An extraordinary growing season and a terrific harvest. Fortune has smiled on us this year and we’re all the more grateful considering the difficulties facing many growers elsewhere in France. The tanks above shows the lottery of growing grapes. Normally, we make roughly the equivalent of three of our 20,000 litre blending tanks of white wine. In 2013, after a 10-minute August hailstorm, we made just one. This year, touch wood, we’ll fill almost five. As our biggest selling white – our straight Sauvignon Blanc – sold out within a few months, that’s welcome news.

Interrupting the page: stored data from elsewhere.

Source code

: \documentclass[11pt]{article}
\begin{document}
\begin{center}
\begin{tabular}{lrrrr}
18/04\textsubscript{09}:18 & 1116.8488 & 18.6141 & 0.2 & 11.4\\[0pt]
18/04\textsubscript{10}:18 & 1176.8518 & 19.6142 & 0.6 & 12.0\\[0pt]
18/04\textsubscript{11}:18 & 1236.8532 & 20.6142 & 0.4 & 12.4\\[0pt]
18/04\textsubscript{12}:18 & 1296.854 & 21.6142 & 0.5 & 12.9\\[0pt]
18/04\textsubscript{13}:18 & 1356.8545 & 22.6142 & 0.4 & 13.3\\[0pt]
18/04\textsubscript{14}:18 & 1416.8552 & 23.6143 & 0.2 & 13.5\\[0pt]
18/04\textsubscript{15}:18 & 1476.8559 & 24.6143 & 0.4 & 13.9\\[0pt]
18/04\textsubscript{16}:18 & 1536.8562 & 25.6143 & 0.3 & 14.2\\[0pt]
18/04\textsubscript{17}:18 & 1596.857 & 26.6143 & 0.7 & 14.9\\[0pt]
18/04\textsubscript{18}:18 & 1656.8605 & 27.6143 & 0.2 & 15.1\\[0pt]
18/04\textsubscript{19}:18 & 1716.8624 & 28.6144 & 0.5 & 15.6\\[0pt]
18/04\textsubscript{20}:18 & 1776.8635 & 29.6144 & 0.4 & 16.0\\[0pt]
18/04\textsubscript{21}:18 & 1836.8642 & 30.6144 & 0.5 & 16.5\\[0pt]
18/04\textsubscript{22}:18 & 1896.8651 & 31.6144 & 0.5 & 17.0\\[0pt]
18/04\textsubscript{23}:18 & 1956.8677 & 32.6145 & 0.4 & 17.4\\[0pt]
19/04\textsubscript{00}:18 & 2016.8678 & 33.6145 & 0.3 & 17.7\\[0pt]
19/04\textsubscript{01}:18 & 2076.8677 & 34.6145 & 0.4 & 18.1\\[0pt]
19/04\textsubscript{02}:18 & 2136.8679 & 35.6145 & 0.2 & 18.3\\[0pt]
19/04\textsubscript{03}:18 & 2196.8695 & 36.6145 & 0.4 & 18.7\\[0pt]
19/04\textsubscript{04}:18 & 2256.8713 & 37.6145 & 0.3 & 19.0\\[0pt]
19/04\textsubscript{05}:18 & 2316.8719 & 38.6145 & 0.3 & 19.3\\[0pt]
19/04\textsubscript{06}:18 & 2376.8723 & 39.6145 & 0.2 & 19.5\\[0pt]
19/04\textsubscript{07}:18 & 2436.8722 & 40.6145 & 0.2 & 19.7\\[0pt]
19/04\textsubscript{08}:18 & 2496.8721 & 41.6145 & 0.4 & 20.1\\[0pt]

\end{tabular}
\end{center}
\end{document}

For Daniel, Nelly and me, this was our 18th harvest together. Daniel’s first at Bauduc was in 1986 and Nelly joined as a trainee when we arrived in 1999, and stayed. Our average yield over the last ten years has been a fraction under 40hl (4000 litres) per hectare for both white and red, and the last time we got close to 2016 yields was in 2005. Since then we’ve re-structured – as in, ripped up and replanted – about two thirds of the vineyard, and a good return is probably long overdue. It does, though, take a little while for young vines to find their feet.
We’re allowed to make up to 65hl per hectare for white wine, and 58hl/ha for red or rosé. Barring disasters, we’ll achieve that for our 14 hectares of white and 8 hectares of red that are in production (with another hectare each of young Merlot, Cabernet Franc and Cabernet Sauvignon coming on stream next year). The official déclaration de récolte has to be completed by the end of November.
What’s even more important is the quality because, in some years, not every tank – or parcel of vines – makes it into the final blend. 2013, with its hail-damaged fruit, being an obvious example (we sold a chunk off in bulk). This year, as the long, cool fermentations on the whites come to a close, we’re confident that we’ll bottle everything.
When our respected oenologue (enologist) from the local laboratory marks our Sauvignon Blanc ’délicieux ! 18/20 – Meilleure du labo !’ we have every right to be optimistic.
In total, then, we should have around 120,000 bottles of white, including 20,000 of Les Trois Hectares and sparkling Cremant combined. Given that it costs us about 80 centimes for each bottle for the Sauvignon in January, including all labour and packaging, that’s a different sort of challenge – albeit a good one. We’ll ponder that as we stir the lees. Literally.
The rosé is equally good and, meanwhile, we’re pumping over the reds. They too look terrific. Rich in colour, aroma and flavour. More anon.